Neural Stem Cell Preserving Brain Radiation Therapy & Stereotactic Radiosurgery in Patients With 1-6 Brain Metastases

Virginia Commonwealth University (VCU)

Status and phase

Terminated

Phase 3

Conditions

Breast Cancer

Lung Cancer

Prostate Cancer

Treatments

Radiation: Radiotherapy

Study type

Interventional

Funder types

Other

Identifiers

NCT00581113

MCC-10655

Details and patient eligibility

About

For patients with 1-6 intraparenchymal brain metastases from various primary histologies (except for melanoma), stereotactic radiosurgery (administered upfront or concurrently) or complete surgical resection with neural stem cell (NSC)-preserving whole-brain radiotherapy (WBRT) results in improved neurocognitive profile over standard WBRT. The goal of this study is to assess feasibility of this treatment approach.

Full description

Cancer patients (except patients with melanoma) with 1-6 brain metastases are randomized to receive standard whole brain radiation therapy or whole brain radiation therapy in a neural stem cell-preserving manner.

Enrollment

8 patients

Sex

All

Ages

18+ years old

Volunteers

No Healthy Volunteers

Inclusion criteria

Histologically confirmed non-melanoma primary malignancy with 1-6 intraparenchymal brain metastases (or small cell lung cancer being considered for prophylactic brain irradiation (PBI) with no demonstrable intracranial lesions).
A diagnostic contrast-enhanced magnetic resonance imaging (MRI) demonstrating the presence of 1-6 brain metastases performed within 4 weeks of registration.

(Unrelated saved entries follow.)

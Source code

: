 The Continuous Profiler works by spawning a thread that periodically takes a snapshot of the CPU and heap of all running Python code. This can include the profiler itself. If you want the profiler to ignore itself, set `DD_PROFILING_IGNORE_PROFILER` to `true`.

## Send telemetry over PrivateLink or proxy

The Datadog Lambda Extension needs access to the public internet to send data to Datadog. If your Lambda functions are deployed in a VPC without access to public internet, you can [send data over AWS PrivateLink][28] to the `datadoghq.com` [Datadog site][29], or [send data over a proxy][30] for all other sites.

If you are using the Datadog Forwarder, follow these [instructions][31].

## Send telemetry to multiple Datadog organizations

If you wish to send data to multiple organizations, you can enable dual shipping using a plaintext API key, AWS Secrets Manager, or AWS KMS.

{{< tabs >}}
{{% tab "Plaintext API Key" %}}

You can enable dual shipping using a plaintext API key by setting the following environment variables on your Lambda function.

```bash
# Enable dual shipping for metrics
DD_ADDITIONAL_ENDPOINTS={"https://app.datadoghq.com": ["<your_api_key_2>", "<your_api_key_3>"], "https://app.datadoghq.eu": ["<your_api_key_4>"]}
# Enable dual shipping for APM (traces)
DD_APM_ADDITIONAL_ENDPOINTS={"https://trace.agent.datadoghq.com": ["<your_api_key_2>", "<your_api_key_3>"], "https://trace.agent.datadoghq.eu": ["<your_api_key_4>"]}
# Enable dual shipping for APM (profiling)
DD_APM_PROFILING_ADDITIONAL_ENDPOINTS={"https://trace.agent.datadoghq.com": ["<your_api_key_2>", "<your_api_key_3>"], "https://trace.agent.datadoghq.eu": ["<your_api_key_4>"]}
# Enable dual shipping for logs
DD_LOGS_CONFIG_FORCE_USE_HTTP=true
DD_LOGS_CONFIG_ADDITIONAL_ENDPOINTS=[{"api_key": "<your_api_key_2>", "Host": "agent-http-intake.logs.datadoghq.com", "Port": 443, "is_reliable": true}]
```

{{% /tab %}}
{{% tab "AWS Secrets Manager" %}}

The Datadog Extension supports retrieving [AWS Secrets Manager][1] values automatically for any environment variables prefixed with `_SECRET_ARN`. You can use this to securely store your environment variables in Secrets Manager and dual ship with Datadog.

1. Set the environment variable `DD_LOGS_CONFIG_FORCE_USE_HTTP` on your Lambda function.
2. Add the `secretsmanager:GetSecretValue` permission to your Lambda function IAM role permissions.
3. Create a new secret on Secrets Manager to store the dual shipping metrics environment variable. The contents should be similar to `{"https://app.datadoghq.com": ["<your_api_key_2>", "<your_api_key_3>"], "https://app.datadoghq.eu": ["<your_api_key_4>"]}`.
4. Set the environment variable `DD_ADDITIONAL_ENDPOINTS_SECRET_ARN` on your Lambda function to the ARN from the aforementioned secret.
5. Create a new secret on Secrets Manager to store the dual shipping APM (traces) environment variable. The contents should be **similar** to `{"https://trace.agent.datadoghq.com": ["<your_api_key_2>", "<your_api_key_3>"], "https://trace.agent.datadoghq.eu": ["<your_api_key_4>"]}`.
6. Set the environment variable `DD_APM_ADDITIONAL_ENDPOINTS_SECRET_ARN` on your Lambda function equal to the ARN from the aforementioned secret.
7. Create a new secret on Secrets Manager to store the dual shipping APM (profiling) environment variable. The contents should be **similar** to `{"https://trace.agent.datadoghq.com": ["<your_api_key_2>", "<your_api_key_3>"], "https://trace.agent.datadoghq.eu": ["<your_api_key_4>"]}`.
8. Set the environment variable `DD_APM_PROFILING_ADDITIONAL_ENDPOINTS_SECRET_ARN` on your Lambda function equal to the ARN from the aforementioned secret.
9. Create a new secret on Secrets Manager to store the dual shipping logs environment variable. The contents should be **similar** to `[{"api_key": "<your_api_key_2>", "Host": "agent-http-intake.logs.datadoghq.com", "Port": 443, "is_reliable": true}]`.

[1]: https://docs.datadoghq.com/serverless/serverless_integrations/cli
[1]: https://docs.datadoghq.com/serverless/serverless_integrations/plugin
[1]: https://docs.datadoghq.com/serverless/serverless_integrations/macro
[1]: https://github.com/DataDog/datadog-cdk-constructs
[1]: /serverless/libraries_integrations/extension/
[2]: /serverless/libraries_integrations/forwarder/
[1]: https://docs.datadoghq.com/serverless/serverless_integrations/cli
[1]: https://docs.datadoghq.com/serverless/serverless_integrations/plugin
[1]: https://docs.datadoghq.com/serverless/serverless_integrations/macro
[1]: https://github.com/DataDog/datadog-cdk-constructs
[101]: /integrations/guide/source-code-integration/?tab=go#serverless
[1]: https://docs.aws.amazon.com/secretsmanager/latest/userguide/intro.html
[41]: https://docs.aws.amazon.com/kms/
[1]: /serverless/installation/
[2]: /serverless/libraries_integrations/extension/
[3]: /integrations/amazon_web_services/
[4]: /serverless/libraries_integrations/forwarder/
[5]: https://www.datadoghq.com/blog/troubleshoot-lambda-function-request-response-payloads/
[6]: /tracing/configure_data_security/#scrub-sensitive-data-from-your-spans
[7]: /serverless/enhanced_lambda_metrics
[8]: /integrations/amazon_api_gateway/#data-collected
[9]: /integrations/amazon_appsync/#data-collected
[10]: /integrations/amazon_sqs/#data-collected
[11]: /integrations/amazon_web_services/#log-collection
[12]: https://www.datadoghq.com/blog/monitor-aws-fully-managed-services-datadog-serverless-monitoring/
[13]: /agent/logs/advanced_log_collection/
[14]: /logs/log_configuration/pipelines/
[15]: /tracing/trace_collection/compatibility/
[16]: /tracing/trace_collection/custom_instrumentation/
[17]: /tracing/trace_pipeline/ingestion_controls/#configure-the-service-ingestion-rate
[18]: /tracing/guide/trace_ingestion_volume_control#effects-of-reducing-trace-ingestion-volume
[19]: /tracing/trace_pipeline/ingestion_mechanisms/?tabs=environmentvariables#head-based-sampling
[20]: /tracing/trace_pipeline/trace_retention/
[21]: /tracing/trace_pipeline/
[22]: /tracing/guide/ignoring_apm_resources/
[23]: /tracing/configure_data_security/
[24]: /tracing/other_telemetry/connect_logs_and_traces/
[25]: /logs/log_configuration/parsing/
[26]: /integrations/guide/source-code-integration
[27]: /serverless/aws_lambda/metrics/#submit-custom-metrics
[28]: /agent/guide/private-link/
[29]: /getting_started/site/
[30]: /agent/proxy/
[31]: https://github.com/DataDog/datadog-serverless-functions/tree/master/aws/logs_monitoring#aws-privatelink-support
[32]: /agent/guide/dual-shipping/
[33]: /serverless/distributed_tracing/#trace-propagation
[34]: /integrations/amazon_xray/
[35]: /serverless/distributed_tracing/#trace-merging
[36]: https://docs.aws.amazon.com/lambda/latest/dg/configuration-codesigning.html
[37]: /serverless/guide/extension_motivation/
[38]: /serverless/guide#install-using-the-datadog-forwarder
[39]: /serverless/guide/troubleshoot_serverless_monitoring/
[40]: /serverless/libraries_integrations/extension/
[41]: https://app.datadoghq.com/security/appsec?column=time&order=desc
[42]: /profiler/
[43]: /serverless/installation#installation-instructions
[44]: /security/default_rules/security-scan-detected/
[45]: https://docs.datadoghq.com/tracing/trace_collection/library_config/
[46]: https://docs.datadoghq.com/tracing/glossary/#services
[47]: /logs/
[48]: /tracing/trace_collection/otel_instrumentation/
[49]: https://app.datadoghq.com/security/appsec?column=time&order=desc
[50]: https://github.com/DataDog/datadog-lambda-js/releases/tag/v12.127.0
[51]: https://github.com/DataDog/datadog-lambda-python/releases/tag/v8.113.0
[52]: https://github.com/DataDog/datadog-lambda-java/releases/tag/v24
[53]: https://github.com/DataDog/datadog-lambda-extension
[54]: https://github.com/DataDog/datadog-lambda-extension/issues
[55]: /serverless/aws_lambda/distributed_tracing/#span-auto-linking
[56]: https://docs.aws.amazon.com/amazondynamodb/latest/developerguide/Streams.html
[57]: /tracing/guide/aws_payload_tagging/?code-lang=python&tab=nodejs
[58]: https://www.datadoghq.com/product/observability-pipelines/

Note: If small cell lung cancer primary and patient being considered for PBI, MRI must demonstrate no intracranial lesions.
Patients with totally resected intraparenchymal brain metastases; not all lesions need be resected if all other criteria are satisfied (no more than 6 total lesions)
The contrast-enhancing intraparenchymal brain tumor must be well circumscribed and must have maximum diameter of no more than 4 cm in any dimension on the enhanced scan. If multiple lesions are present and one lesion is at the maximum diameter, the other(s) must not exceed 3.0 cm in maximum diameter.
Metastatic lesions must be distributed peripherally, that is, at least 0.5 cm lateral (outside) of the lateral ventricles and/or hippocampus bilaterally. Posterior fossa metastatic lesions are allowed in the study.
Age 18 years or older.
Zubrod performance score 0-1.
Neurologic function score 0, 1, or 2.
Patients receiving glucocorticoids should be tapered to the lowest possible dose, or altogether, as judged by the participating physician. If glucocorticoid dose is adjusted or given for the first time, patient must remain on stable dose of glucocorticoids for at least 3 days prior to initial Neurocognitive Assessment Protocol (NAP), CT and MR imaging.

Exclusion criteria

Major medical illnesses or psychiatric impairments, which in the investigators opinion will prevent administration or completion of the protocol therapy and/or interfere with follow-up.
For patients who have undergone subtotal resection, residual disease must be 4 cm in maximum diameter.
Inability to obtain histologic proof of primary malignancy.
Patients with leptomeningial metastases documented by MRI or cerebral spinal fluid (CSF) evaluation.